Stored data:
::::::::::
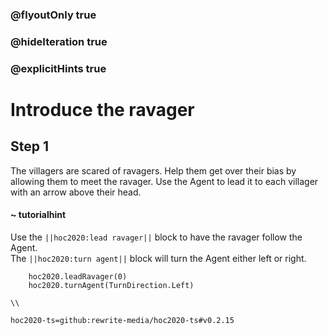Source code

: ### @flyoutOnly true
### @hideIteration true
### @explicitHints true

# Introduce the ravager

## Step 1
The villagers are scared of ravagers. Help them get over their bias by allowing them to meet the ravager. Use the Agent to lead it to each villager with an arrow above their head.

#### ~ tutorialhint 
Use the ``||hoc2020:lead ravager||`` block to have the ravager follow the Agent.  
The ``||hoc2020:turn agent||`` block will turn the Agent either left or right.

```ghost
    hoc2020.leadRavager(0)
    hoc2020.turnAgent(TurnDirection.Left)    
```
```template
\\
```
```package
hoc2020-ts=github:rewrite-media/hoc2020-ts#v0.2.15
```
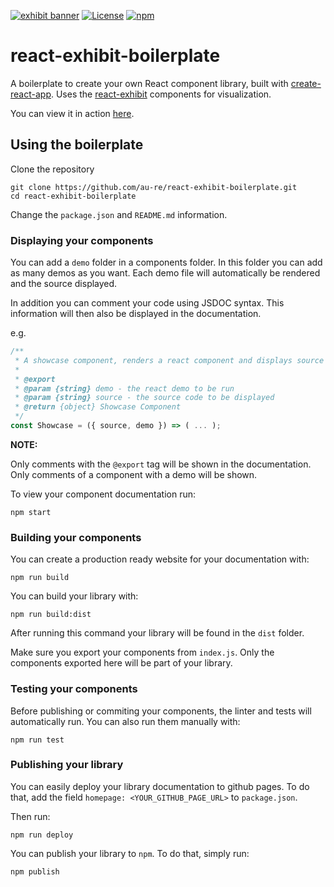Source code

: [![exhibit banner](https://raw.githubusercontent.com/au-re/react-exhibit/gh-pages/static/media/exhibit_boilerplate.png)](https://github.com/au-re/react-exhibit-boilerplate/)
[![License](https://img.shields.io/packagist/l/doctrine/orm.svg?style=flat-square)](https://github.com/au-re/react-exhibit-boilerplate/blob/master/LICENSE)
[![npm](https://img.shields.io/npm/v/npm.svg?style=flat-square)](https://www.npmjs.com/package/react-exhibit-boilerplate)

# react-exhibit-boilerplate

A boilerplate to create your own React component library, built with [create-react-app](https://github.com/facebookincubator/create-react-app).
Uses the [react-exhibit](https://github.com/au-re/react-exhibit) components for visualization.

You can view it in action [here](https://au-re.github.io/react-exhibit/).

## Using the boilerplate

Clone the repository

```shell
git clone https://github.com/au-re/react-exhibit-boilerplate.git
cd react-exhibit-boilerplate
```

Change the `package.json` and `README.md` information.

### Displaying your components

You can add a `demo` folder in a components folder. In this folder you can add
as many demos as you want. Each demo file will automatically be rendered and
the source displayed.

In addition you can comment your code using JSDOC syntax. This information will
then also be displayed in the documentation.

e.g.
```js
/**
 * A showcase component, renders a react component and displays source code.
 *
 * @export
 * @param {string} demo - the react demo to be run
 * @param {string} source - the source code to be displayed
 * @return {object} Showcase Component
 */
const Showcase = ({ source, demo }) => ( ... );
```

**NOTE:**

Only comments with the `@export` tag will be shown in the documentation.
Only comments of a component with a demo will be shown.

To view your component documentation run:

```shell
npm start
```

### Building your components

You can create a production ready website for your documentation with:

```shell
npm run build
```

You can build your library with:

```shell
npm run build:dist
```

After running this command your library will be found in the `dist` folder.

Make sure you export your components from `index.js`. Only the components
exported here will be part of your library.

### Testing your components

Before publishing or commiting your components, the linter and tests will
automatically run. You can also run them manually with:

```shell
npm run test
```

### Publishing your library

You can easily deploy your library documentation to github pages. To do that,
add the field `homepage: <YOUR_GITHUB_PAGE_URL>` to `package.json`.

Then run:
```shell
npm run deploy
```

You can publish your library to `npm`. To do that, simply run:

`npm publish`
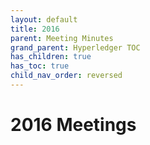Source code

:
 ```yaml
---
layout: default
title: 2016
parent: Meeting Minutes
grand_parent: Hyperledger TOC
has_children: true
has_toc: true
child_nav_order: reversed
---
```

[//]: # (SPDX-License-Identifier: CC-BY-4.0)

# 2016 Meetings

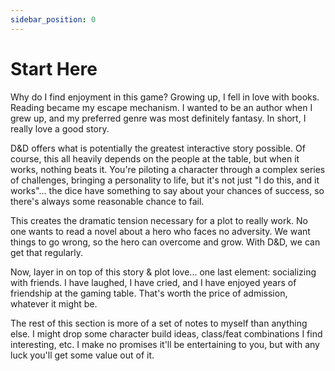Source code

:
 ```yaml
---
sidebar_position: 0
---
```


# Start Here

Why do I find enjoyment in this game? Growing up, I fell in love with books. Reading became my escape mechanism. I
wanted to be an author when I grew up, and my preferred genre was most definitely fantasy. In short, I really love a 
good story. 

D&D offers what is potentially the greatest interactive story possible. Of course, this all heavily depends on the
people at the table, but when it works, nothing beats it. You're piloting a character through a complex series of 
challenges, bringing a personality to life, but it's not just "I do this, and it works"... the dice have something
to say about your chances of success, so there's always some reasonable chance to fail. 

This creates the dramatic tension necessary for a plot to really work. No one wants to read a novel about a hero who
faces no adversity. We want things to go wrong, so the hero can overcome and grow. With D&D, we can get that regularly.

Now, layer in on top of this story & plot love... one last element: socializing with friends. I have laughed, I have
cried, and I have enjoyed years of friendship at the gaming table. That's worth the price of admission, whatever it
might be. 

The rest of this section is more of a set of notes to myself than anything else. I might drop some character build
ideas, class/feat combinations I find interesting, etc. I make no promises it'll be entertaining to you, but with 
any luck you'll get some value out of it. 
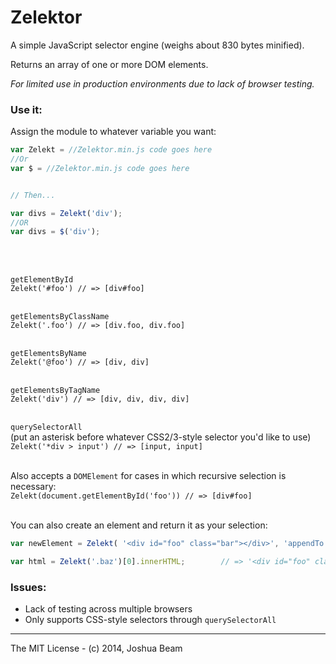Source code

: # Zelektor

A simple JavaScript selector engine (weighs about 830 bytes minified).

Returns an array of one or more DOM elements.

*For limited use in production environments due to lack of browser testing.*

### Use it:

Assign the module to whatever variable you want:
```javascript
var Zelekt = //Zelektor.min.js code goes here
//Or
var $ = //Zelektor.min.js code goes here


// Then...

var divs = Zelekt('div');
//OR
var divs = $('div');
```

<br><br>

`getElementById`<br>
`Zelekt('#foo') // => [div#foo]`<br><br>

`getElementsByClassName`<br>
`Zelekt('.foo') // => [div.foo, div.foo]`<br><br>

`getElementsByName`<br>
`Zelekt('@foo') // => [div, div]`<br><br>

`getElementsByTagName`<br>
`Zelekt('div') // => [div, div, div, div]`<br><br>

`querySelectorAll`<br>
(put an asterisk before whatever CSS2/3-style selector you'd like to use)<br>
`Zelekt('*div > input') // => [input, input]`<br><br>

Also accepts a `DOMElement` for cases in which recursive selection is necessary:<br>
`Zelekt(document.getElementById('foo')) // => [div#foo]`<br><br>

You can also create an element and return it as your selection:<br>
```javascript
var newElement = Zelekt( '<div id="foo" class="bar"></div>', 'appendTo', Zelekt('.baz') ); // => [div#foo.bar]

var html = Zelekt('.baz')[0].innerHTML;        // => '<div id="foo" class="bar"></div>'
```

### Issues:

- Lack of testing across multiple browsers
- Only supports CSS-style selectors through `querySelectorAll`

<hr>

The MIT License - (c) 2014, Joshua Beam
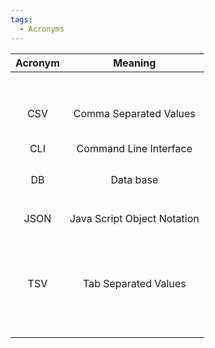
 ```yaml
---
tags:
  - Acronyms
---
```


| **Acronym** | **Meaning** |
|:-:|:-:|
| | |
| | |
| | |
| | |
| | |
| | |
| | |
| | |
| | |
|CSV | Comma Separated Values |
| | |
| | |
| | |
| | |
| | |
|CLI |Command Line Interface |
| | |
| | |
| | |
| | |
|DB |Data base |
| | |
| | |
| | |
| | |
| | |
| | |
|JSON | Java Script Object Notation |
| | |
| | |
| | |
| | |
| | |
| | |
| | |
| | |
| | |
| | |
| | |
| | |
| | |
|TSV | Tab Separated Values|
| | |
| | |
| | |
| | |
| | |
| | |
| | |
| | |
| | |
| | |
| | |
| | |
::::::::::
What comes back should match the records exactly, minus any pictures.

Source code

: ### @flyoutOnly true
### @hideIteration true
### @explicitHints true

# Introduce the ravager

## Step 1
The villagers are scared of ravagers. Help them get over their bias by allowing them to meet the ravager. Use the Agent to lead it to each villager with an arrow above their head.

#### ~ tutorialhint 
Use the ``||hoc2020:lead ravager||`` block to have the ravager follow the Agent.  
The ``||hoc2020:turn agent||`` block will turn the Agent either left or right.

```ghost
    hoc2020.leadRavager(0)
    hoc2020.turnAgent(TurnDirection.Left)    
```
```template
\\
```
```package
hoc2020-ts=github:rewrite-media/hoc2020-ts#v0.2.15
```
Source code

: [![exhibit banner](https://raw.githubusercontent.com/au-re/react-exhibit/gh-pages/static/media/exhibit_boilerplate.png)](https://github.com/au-re/react-exhibit-boilerplate/)
[![License](https://img.shields.io/packagist/l/doctrine/orm.svg?style=flat-square)](https://github.com/au-re/react-exhibit-boilerplate/blob/master/LICENSE)
[![npm](https://img.shields.io/npm/v/npm.svg?style=flat-square)](https://www.npmjs.com/package/react-exhibit-boilerplate)

# react-exhibit-boilerplate

A boilerplate to create your own React component library, built with [create-react-app](https://github.com/facebookincubator/create-react-app).
Uses the [react-exhibit](https://github.com/au-re/react-exhibit) components for visualization.

You can view it in action [here](https://au-re.github.io/react-exhibit/).

## Using the boilerplate

Clone the repository

```shell
git clone https://github.com/au-re/react-exhibit-boilerplate.git
cd react-exhibit-boilerplate
```

Change the `package.json` and `README.md` information.

### Displaying your components

You can add a `demo` folder in a components folder. In this folder you can add
as many demos as you want. Each demo file will automatically be rendered and
the source displayed.

In addition you can comment your code using JSDOC syntax. This information will
then also be displayed in the documentation.

e.g.
```js
/**
 * A showcase component, renders a react component and displays source code.
 *
 * @export
 * @param {string} demo - the react demo to be run
 * @param {string} source - the source code to be displayed
 * @return {object} Showcase Component
 */
const Showcase = ({ source, demo }) => ( ... );
```

**NOTE:**

Only comments with the `@export` tag will be shown in the documentation.
Only comments of a component with a demo will be shown.

To view your component documentation run:

```shell
npm start
```

### Building your components

You can create a production ready website for your documentation with:

```shell
npm run build
```

You can build your library with:

```shell
npm run build:dist
```

After running this command your library will be found in the `dist` folder.

Make sure you export your components from `index.js`. Only the components
exported here will be part of your library.

### Testing your components

Before publishing or commiting your components, the linter and tests will
automatically run. You can also run them manually with:

```shell
npm run test
```

### Publishing your library

You can easily deploy your library documentation to github pages. To do that,
add the field `homepage: <YOUR_GITHUB_PAGE_URL>` to `package.json`.

Then run:
```shell
npm run deploy
```

You can publish your library to `npm`. To do that, simply run:

`npm publish`
Source code

:
 ```yaml
---
layout: default
title: 2016
parent: Meeting Minutes
grand_parent: Hyperledger TOC
has_children: true
has_toc: true
child_nav_order: reversed
---
```

[//]: # (SPDX-License-Identifier: CC-BY-4.0)

# 2016 Meetings

Source code

:
 ```yaml
---
sidebar_position: 0
---
```


# Start Here

Why do I find enjoyment in this game? Growing up, I fell in love with books. Reading became my escape mechanism. I
wanted to be an author when I grew up, and my preferred genre was most definitely fantasy. In short, I really love a 
good story. 

D&D offers what is potentially the greatest interactive story possible. Of course, this all heavily depends on the
people at the table, but when it works, nothing beats it. You're piloting a character through a complex series of 
challenges, bringing a personality to life, but it's not just "I do this, and it works"... the dice have something
to say about your chances of success, so there's always some reasonable chance to fail. 

This creates the dramatic tension necessary for a plot to really work. No one wants to read a novel about a hero who
faces no adversity. We want things to go wrong, so the hero can overcome and grow. With D&D, we can get that regularly.

Now, layer in on top of this story & plot love... one last element: socializing with friends. I have laughed, I have
cried, and I have enjoyed years of friendship at the gaming table. That's worth the price of admission, whatever it
might be. 

The rest of this section is more of a set of notes to myself than anything else. I might drop some character build
ideas, class/feat combinations I find interesting, etc. I make no promises it'll be entertaining to you, but with 
any luck you'll get some value out of it. 
Source code

: # Zelektor

A simple JavaScript selector engine (weighs about 830 bytes minified).

Returns an array of one or more DOM elements.

*For limited use in production environments due to lack of browser testing.*

### Use it:

Assign the module to whatever variable you want:
```javascript
var Zelekt = //Zelektor.min.js code goes here
//Or
var $ = //Zelektor.min.js code goes here


// Then...

var divs = Zelekt('div');
//OR
var divs = $('div');
```

<br><br>

`getElementById`<br>
`Zelekt('#foo') // => [div#foo]`<br><br>

`getElementsByClassName`<br>
`Zelekt('.foo') // => [div.foo, div.foo]`<br><br>

`getElementsByName`<br>
`Zelekt('@foo') // => [div, div]`<br><br>

`getElementsByTagName`<br>
`Zelekt('div') // => [div, div, div, div]`<br><br>

`querySelectorAll`<br>
(put an asterisk before whatever CSS2/3-style selector you'd like to use)<br>
`Zelekt('*div > input') // => [input, input]`<br><br>

Also accepts a `DOMElement` for cases in which recursive selection is necessary:<br>
`Zelekt(document.getElementById('foo')) // => [div#foo]`<br><br>

You can also create an element and return it as your selection:<br>
```javascript
var newElement = Zelekt( '<div id="foo" class="bar"></div>', 'appendTo', Zelekt('.baz') ); // => [div#foo.bar]

var html = Zelekt('.baz')[0].innerHTML;        // => '<div id="foo" class="bar"></div>'
```

### Issues:

- Lack of testing across multiple browsers
- Only supports CSS-style selectors through `querySelectorAll`

<hr>

The MIT License - (c) 2014, Joshua Beam
 ```yaml
---
tags:
  - Acronyms
---
```


| **Acronym** | **Meaning** |
|:-:|:-:|
| | |
| | |
| | |
| | |
| | |
| | |
| | |
| | |
| | |
|CSV | Comma Separated Values |
| | |
| | |
| | |
| | |
| | |
|CLI |Command Line Interface |
| | |
| | |
| | |
| | |
|DB |Data base |
| | |
| | |
| | |
| | |
| | |
| | |
|JSON | Java Script Object Notation |
| | |
| | |
| | |
| | |
| | |
| | |
| | |
| | |
| | |
| | |
| | |
| | |
| | |
|TSV | Tab Separated Values|
| | |
| | |
| | |
| | |
| | |
| | |
| | |
| | |
| | |
| | |
| | |
| | |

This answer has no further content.